On New Year’s Eve 1971, The Band staged a ringing in of weird, old ’72 in the form of four epic concerts at New York City’s sadly missed Academy of Music for a series of performances truly synonymous with the title of the original double LP from which this set derived.

“Live albums do not always work in electric music because of the complexity of the set up and the usual necessity for precise control of the sound,” opined the late, great Ralph J. Gleason in his review of Rock of Ages in the October 12, 1972 issue of Rolling Stone, a print-out replica of which is one of the many treasures to be found in this excellent five-disc box set that offers a definite anthology of the Upstate greats’ legendary run. “But this album, even on first hearing (it gets better and better the more you listen to it) immediately joins the ranks of such celebrated in-person recordings as Mingus at Monterey, Count Basie in Sweden, Duke Ellington’s Seattle Concert, Miles at the Blackhawk and Ray Charles in Atlanta.”

When placed alongside the Isle of Wight performance included in the super deluxe edition of the tenth volume of Bob Dylan’s Bootleg Series collection, Another Self Portrait, it is astounding to hear the growth of this combo within the span of two short years. Their handling of such faves as “The Shape I’m In”, “…Cripple Creek”, “…Great Divide”, “The Weight” and “Chest Fever” culled from a grab bag of material recorded over the four-night stand, rank among the best versions of these cuts legally available to the public, made especially true with the mighty wind from a powerhouse horn section arranged by Allen Toussaint blowing them to the promised land. And then when Bob Dylan joins his mates during the New Year’s Eve encore set, Live at the Academy truly comes off the rails with transcendent renditions of “Down in the Flood”, Dylan’s then current hit “When I Paint My Masterpiece”, the Basement Tapes blowout “Don’t Ya Tell Henry” and an earth moving roar through “Like A Rolling Stone.”

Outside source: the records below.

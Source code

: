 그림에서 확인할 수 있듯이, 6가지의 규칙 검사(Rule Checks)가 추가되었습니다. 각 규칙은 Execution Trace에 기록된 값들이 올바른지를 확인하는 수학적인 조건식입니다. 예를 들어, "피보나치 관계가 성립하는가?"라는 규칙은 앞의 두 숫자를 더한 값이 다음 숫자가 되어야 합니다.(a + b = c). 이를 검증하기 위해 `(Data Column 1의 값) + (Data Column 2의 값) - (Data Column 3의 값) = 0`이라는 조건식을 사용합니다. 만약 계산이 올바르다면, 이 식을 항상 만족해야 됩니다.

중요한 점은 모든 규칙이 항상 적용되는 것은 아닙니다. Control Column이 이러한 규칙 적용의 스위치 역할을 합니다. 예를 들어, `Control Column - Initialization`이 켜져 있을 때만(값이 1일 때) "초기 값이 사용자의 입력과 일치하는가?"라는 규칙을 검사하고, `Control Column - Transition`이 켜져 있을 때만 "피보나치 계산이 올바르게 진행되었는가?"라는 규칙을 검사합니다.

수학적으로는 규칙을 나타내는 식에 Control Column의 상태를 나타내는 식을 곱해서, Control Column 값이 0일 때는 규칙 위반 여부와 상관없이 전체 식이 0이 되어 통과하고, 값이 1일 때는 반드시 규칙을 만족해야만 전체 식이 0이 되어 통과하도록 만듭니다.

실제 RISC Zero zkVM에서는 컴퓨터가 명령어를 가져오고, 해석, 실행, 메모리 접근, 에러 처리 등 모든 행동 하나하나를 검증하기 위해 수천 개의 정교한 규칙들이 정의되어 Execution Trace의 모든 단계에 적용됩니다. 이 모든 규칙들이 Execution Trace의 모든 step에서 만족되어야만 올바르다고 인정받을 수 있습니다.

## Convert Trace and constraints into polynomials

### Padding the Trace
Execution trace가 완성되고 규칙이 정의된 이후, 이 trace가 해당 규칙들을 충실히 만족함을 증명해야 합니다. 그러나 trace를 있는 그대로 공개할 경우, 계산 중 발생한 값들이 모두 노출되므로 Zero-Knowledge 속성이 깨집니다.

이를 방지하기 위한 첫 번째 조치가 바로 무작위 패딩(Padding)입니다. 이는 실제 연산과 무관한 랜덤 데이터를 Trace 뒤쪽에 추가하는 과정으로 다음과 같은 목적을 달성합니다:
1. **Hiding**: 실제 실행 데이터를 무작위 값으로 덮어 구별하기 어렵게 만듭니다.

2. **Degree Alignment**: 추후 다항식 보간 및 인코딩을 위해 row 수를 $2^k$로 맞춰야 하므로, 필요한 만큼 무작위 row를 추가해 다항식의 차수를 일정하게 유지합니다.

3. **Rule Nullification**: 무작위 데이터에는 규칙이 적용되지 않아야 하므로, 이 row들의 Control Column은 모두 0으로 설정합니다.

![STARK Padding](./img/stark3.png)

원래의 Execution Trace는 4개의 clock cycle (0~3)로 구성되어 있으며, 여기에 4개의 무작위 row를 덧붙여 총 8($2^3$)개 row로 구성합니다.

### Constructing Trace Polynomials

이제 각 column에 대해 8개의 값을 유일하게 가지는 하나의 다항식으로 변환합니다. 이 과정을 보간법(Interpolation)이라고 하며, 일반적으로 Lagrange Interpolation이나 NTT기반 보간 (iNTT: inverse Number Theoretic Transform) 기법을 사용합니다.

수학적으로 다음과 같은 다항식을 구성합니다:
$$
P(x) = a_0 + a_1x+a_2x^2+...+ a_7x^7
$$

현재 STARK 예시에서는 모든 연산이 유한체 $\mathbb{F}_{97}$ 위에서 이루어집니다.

This deluxe re-acquaintance of Rock of Ages not only restores the tracklisting of the original double album, but also adds two discs’ worth of raw soundboard mixes from alternate performances. The fifth disc, meanwhile, is a DVD that features previously unavailable film footage of the Band’s performances of “King Harvest” and “The W.S. Walcot Medicine Show” (was the rest of the show filmed is the question here). Also, why Robbie Robertson –who produced the box/book along with Michael Murphy and Matt D’Amico from the original Phil Ramone/Mark Harman tapes—chose to put Live at the Academy of Music 1971 in compilation form as opposed to a more in-depth collection that could’ve included four two-disc sets chronicling each night in their entirety is anybody’s guess. But it’s cool…

But as it stands, with its hardbound casing and in-depth literature offering laminating insight into the period through essays, photos and concert memorabilia, there isn’t a better moment to revisit one of the finest live albums of our time.